Metainfo files are bencoded dictionaries with the following keys:

announce
The URL of the tracker.

info
This maps to a dictionary, with keys described below.

The name key maps to a string which is the suggested name to save the file (or directory) as. It is purely advisory.

piece length maps to the number of bytes in each piece the file is split into. For the purposes of transfer, files are split into fixed-size pieces which are all the same length except for possibly the last one which may be truncated. Piece length is almost always a power of two, most commonly 218 = 256 K (BitTorrent prior to version 3.2 uses 220 = 1 M as default).

pieces maps to a string whose length is a multiple of 20. It is to be subdivided into strings of length 20, each of which is the SHA1 hash of the piece at the corresponding index.

There is also a key length or a key files, but not both or neither. If length is present then the download represents a single file, otherwise it represents a set of files which go in a directory structure.

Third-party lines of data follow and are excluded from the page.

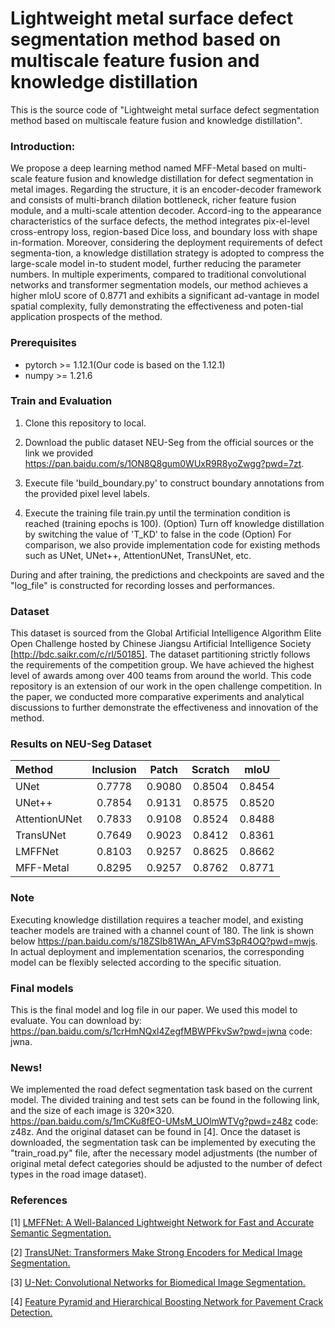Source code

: # Lightweight metal surface defect segmentation method based on multiscale feature fusion and knowledge distillation
This is the source code of "Lightweight metal surface defect segmentation method based on multiscale feature fusion and knowledge distillation". 

### Introduction:

We propose a deep learning method named MFF-Metal based on multi-scale feature fusion and knowledge distillation for defect segmentation in metal images. Regarding the structure, it is an encoder-decoder framework and consists of multi-branch dilation bottleneck, richer feature fusion module, and a multi-scale attention decoder. Accord-ing to the appearance characteristics of the surface defects, the method integrates pix-el-level cross-entropy loss, region-based Dice loss, and boundary loss with shape in-formation. Moreover, considering the deployment requirements of defect segmenta-tion, a knowledge distillation strategy is adopted to compress the large-scale model in-to student model, further reducing the parameter numbers. In multiple experiments, compared to traditional convolutional networks and transformer segmentation models, our method achieves a higher mIoU score of 0.8771 and exhibits a significant ad-vantage in model spatial complexity, fully demonstrating the effectiveness and poten-tial application prospects of the method.

### Prerequisites

- pytorch >= 1.12.1(Our code is based on the 1.12.1)
- numpy >= 1.21.6

### Train and Evaluation
1. Clone this repository to local.

2. Download the public dataset NEU-Seg from the official sources or the link we provided https://pan.baidu.com/s/1ON8Q8gum0WUxR9R8yoZwgg?pwd=7zt.

3. Execute file 'build_boundary.py' to construct boundary annotations from the provided pixel level labels.

4. Execute the training file train.py until the termination condition is reached (training epochs is 100).
   (Option) Turn off knowledge distillation by switching the value of 'T_KD' to false in the code
   (Option) For comparison, we also provide implementation code for existing methods such as UNet, UNet++, AttentionUNet, TransUNet, etc.

During and after training, the predictions and checkpoints are saved and the "log_file" is constructed for recording losses and performances.

### Dataset
This dataset is sourced from the Global Artificial Intelligence Algorithm Elite Open Challenge hosted by Chinese Jiangsu Artificial Intelligence Society [http://bdc.saikr.com/c/rl/50185]. 
The dataset partitioning strictly follows the requirements of the competition group. 
We have achieved the highest level of awards among over 400 teams from around the world. 
This code repository is an extension of our work in the open challenge competition.
In the paper, we conducted more comparative experiments and analytical discussions to further demonstrate the effectiveness and innovation of the method.

### Results on NEU-Seg Dataset
|Method | Inclusion |  Patch |  Scratch |  mIoU | 
|:-----|:------:|:-----:| :-----:| :-----:| 
|UNet |  0.7778 |  0.9080 |  0.8504 |  0.8454 | 
|UNet++  | 0.7854 |  0.9131 |  0.8575 |  0.8520 | 
|AttentionUNet |  0.7833 |  0.9108 |  0.8524 |  0.8488 | 
|TransUNet |  0.7649  | 0.9023 |  0.8412  | 0.8361 | 
|LMFFNet |  0.8103 |  0.9257 |  0.8625 |  0.8662 | 
|MFF-Metal  | 0.8295  | 0.9257  | 0.8762 |  0.8771 | 

### Note
Executing knowledge distillation requires a teacher model, and existing teacher models are trained with a channel count of 180. 
The link is shown below https://pan.baidu.com/s/18ZSIb81WAn_AFVmS3pR4OQ?pwd=mwjs.
In actual deployment and implementation scenarios, the corresponding model can be flexibly selected according to the specific situation.

### Final models
This is the final model and log file in our paper. We used this model to evaluate. You can download by:
https://pan.baidu.com/s/1crHmNQxl4ZegfMBWPFkvSw?pwd=jwna code: jwna.


### News!
We implemented the road defect segmentation task based on the current model. 
The divided training and test sets can be found in the following link, and the size of each image is 320×320. 
https://pan.baidu.com/s/1mCKu8fEO-UMsM_UOlmWTVg?pwd=z48z code: z48z. 
And the original dataset can be found in [4]. 
Once the dataset is downloaded, the segmentation task can be implemented by executing the "train_road.py" file, 
after the necessary model adjustments 
(the number of original metal defect categories should be adjusted to the number of defect types in the road image dataset).

### References
[1] <a href="https://github.com/Greak-1124/LMFFNet">LMFFNet: A Well-Balanced Lightweight Network for Fast and Accurate Semantic Segmentation.</a>

[2] <a href="https://github.com/Beckschen/TransUNet">TransUNet: Transformers Make Strong Encoders for Medical Image Segmentation.</a>

[3] <a href="https://arxiv.org/abs/1505.04597">U-Net: Convolutional Networks for Biomedical Image Segmentation.</a>

[4] <a href="https://ieeexplore.ieee.org/abstract/document/8694955"> Feature Pyramid and Hierarchical Boosting Network for Pavement Crack Detection.</a>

In the single file case, length maps to the length of the file in bytes.

For the purposes of the other keys, the multi-file case is treated as only having a single file by concatenating the files in the order they appear in the files list. The files list is the value files maps to, and is a list of dictionaries containing the following keys:

length
The length of the file, in bytes.
path
A list of strings corresponding to subdirectory names, the last of which is the actual file name (a zero length list is an error case).
In the single file case, the name key is the name of a file, in the muliple file case, it's the name of a directory.

Tracker queries are two way. The tracker receives information via HTTP GET parameters and returns a bencoded message. Note that although the current tracker implementation has its own web server, the tracker could run very nicely as, for example, an apache module.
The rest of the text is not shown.